Chinese steel and Mexican-made cars became political dynamite last year as politicians including U.S. President Donald Trump championed anti-free trade rhetoric. Now chickens are at the center of a bitter fight between South Africa and Europe.
South African farmers and labor unions say the European Union is selling chicken legs, thighs and wings at below cost, threatening local companies and jobs. EU producers make enough money marketing breasts in their home market that dark meat is sold as a waste product, they say. Europe says its farmers are simply more competitive than their peers in South Africa.
“We definitely have distress,” South African Trade Minister Rob Davies said in an interview Jan. 24. “We will not have an industry to raise the competitiveness of” if imports continue to flood the market.
The argument has left South Africa with a tough choice: either upset relations with its biggest trading partner or watch the demise of its chicken industry, which employs 60,000 people and is source of 65 percent of all meat consumed in the country. The row marks a rocky start to the European Partnership Agreement, a free trade deal signed last year by the EU and southern African countries including South Africa.
“We’re moving into a more protectionist sort of world,” said Mike Schussler, chief economist at Johannesburg-based research company Economists.co.za. “South Africa has one of the most open agricultural markets in the world and seems to be paying the price.”
Europe’s share of South Africa’s bone-in chicken imports has grown to 80 percent from 0.5 percent in 2012 when tariffs were removed, according to data compiled by the South African Poultry Association. In contrast, South Africa’s biggest chicken producers, including RCL Foods Ltd., are cutting 5,000 jobs and saying the industry is under threat.
Industry Threat
“If things stay the same there will be no chicken industry in a year’s time,” Scott Pitman, managing director of RCL’s consumer division, said by phone.
Shares of RCL, which produces several food brands other than chicken, are 35 percent below a 20-year high of 19.45 rand in 2014.
“The market is looking forward and anticipating lower feed costs” as South Africa’s two-year drought eases, said Victor Dima, a Dubai-based analyst at Arqaam Capital. Chickens in South Africa are fed corn among other feed-stuffs.
South Africa is the world’s fifth-biggest consumer of chicken per capita behind the U.S., Australia, Brazil and Peru, according to the International Poultry Council.
Dumping Accusations
The EU says its chicken exports comply with trade laws and there’s no reason for South Africa to impose duties against them. The accusation of dumping is a sensitive one for the EU, given that the bloc last year imposed tariffs as high as 73.7 percent on Chinese steel that it says is dumped in Europe.
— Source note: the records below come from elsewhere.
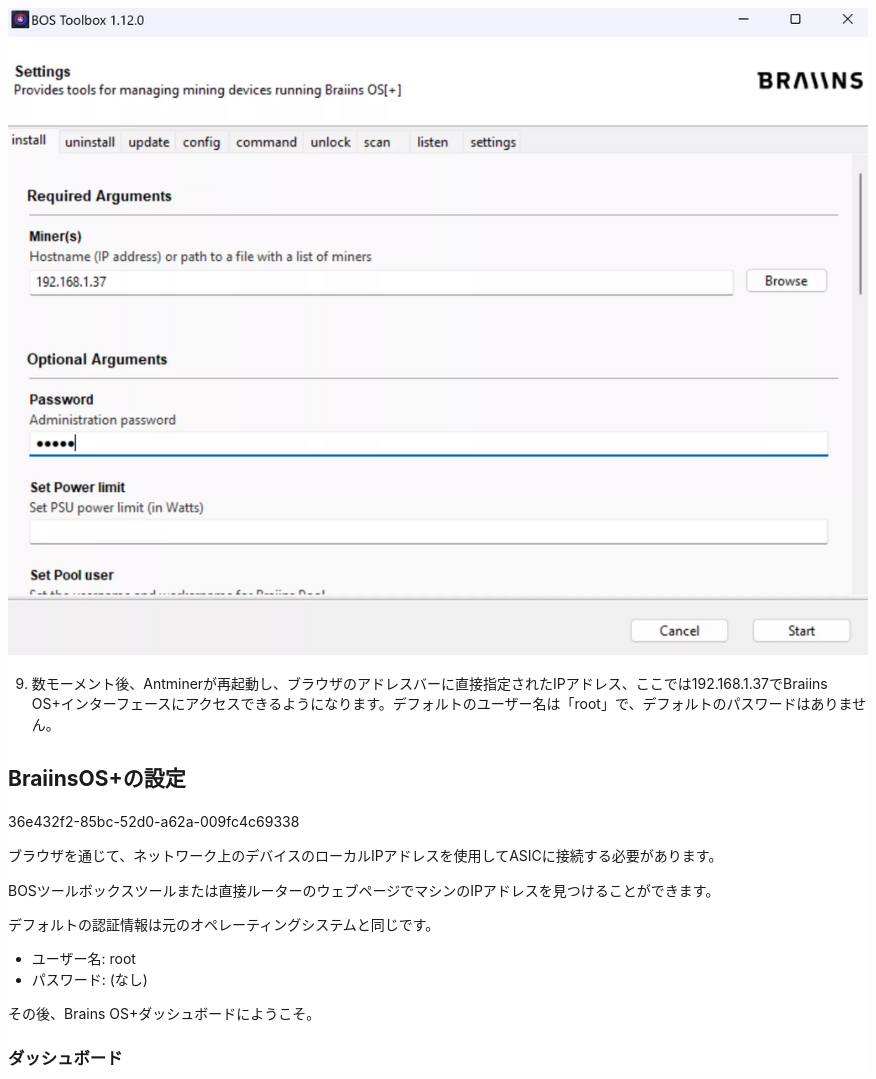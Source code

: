 ![image](assets/en/40.webp)

9. 数モーメント後、Antminerが再起動し、ブラウザのアドレスバーに直接指定されたIPアドレス、ここでは192.168.1.37でBraiins OS+インターフェースにアクセスできるようになります。デフォルトのユーザー名は「root」で、デフォルトのパスワードはありません。

## BraiinsOS+の設定

<chapterId>36e432f2-85bc-52d0-a62a-009fc4c69338</chapterId>

ブラウザを通じて、ネットワーク上のデバイスのローカルIPアドレスを使用してASICに接続する必要があります。

BOSツールボックスツールまたは直接ルーターのウェブページでマシンのIPアドレスを見つけることができます。

デフォルトの認証情報は元のオペレーティングシステムと同じです。

- ユーザー名: root
- パスワード: (なし)

その後、Brains OS+ダッシュボードにようこそ。

### ダッシュボード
“The real problems of the South African poultry industry are not so much caused by the imports from the EU but that it is suffering from structural problems affecting its competitiveness,” Cecilia Malmstrom, the EU’s trade commissioner, said in a Jan. 11 letter to South African Minister of Trade Rob Davies.
Davies agrees that producers must find ways of raising efficiency. “But they’re not going to be solved if we just allow an influx of spare parts from around the world to come in to take over the market,” he said.
Frozen leg quarters imported to South Africa from Europe cost 17.52 rand a kilogram ($2.8 per pound) before duties and storage this month, about 30 percent cheaper than local producers, according to Astral Foods Ltd.
That rankles local producers who say their production costs for whole birds are lower than European farmers’. Researchers at Pretoria-based Bureau for Food and Agricultural Policy and the Netherlands’ Wageningen University found that South Africa’s whole-chicken costs were about 20 percent lower than in Europe in 2013, the latest available data.
Fat Chickens
European farmers reject accusations of dumping. South African producers inject chickens with brine, or salt water, increasing their weight and reducing quality, Cees Vermeeren, secretary-general of AVEC, a trade body for European chicken farmers, said by e-mail.
Still, South Africa’s chicken producers are asking the government to increase protection from European imports.
South Africa’s government imposed anti-dumping tariffs ranging from 4 percent to 73 percent on some chicken from Germany, the Netherlands and the U.K. in 2015. In December it added a temporary 13.9 percent “safeguard duty” while it investigates allegations of dumping.
“Chicken farming is in crisis and on the cusp of collapse,” Kevin Lovell, chief executive officer of SAPA, said by phone. “The trigger will be when the banks stop funding. That moment is getting close. Then the industry will shrink permanently.”